Chapter4 Correlation and Regression

4.1 Covariance

4.1.1 🧠Referesher🧠

The covariance between two variables is a stepping stone towards the correlation between two variables. Both characterize the degree to which two variables fluctuate generally in the same direction. Covariance is to correlation as variance is to standard deviation.

Variance Covariance
What it shows Spread of 1 variable How to variables change together
Formula \(\mathrm{Var}(X) = \frac{\sum (X - \bar{X})^2}{df}\) \(\mathrm{Cov}(X, Y) = \frac{\sum (X - \bar{X})(Y - \bar{Y})}{df}\)
  • \(x\) is an individual observation from variable 1
  • \(\bar{x}\) is the sample mean of variable 1
  • \(y\) is an individual observation from variable 2
  • \(\bar{y}\) is the sample mean of variable 2
  • \(df\) stands for degrees of freedom, which differ based on whether you’re computing population or sample statistics
  • For population variance or covariance, \(df = N\)
  • For sample variance or covariance, \(df = n - 1\)

Note that the “n” in the degrees of freedom calculation can be slightly ambiguous. For variance and standard deviation, “n” refers to the number of observations. For covariance and correlation, “n” refers to the number of pairs or observations.
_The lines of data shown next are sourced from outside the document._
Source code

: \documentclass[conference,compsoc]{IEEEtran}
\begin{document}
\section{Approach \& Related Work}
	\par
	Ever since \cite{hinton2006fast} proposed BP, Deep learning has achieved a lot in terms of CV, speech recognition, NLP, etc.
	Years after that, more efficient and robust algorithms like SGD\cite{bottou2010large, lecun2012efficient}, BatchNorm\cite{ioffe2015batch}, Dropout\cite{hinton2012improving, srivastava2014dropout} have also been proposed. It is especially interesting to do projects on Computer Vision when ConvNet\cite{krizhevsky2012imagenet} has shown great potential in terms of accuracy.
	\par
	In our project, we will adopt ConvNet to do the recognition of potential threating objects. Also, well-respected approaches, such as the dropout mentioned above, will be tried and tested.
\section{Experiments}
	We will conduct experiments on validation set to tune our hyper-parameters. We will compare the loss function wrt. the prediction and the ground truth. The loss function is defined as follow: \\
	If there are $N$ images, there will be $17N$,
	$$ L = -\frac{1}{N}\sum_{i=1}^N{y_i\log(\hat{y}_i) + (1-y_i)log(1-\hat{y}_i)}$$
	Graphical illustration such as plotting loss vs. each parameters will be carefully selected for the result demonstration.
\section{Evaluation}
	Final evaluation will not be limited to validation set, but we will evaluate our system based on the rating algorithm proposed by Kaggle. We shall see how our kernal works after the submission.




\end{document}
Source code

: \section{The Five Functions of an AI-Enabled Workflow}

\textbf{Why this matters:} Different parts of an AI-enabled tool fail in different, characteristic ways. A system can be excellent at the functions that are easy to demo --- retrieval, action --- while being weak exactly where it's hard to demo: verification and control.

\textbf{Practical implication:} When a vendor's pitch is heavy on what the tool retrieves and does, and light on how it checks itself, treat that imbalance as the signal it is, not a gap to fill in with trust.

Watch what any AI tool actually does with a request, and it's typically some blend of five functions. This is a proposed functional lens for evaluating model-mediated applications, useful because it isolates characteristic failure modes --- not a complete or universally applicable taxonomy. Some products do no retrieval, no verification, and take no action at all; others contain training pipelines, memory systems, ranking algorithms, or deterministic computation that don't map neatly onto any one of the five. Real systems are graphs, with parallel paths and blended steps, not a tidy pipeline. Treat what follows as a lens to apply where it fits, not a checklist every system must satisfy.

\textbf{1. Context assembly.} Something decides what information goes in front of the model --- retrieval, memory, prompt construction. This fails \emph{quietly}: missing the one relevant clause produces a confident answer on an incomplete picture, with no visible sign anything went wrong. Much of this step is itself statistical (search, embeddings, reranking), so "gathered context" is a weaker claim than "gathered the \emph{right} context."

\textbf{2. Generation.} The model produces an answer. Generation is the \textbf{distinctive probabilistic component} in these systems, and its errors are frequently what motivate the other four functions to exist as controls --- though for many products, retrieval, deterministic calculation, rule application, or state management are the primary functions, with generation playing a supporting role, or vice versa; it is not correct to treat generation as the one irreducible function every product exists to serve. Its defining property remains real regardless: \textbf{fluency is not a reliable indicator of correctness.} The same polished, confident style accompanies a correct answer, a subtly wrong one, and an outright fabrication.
If you think about it, each student is an “observation” in the example above. Each student comes with two data points, some hours studied and an exam score.

Also note that the variance can be re-phrased to be \(\frac{\Sigma(x-\bar{x})(x-\bar{x})}{df}\). This makes it look even more like the co-variance formula.

4.1.2 💪Worked example💪

We are examining the relationship between Hours Studied \((M = 3.00, SD = 1.58)\) and Test Score \((M = 67.40, SD = 12.93)\) for 5 students. Let’s calculate the sample variance for these students.

Hours Studied Test Score
Student A 1 52
Student B 2 60
Student C 3 65
Student D 4 75
Student E 5 85



We want to calculate “deviations from the mean” for both variables. Since the mean of Hours Studied, \(\bar{x}\), is 3, and the mean of Test Score, \(\bar{y}\), is 67.4…

Deviation x Deviation y
Student A 1 - 3 = -2 52 - 67.4 = -15.4
Student B 2 - 3 = -1 60 - 67.4 = -7.4
Student C 3 - 3 = 0 65 - 67.4 = -2.4
Student D 4 - 3 = 1 75 - 67.4 = 7.6
Student E 5 - 3 = 2 85 - 67.4 = 17.6



Now, since the numerator in the covariance is \((x-\bar{x})(y-\bar{y})\), that means we need to multiply the deviations for each pair of xy observations:

Deviation x Deviation y \(x \times y\)
Student A -2 -15.4 30.8
Student B -1 -7.4 7.4
Student C 0 -2.4 0
Student D 1 7.6 7.6
Student E 2 17.6 35.2



Now we have a list of the cross-products of deviations for x and y, (30.8, 7.4, 0, 7.6, 35.2). “\(\Sigma (x-\bar{x})(y-\bar{y})\)” means “add those cross products together”. 30.8 + 7.4 + 0 + 7.6 + 35.2 = 81.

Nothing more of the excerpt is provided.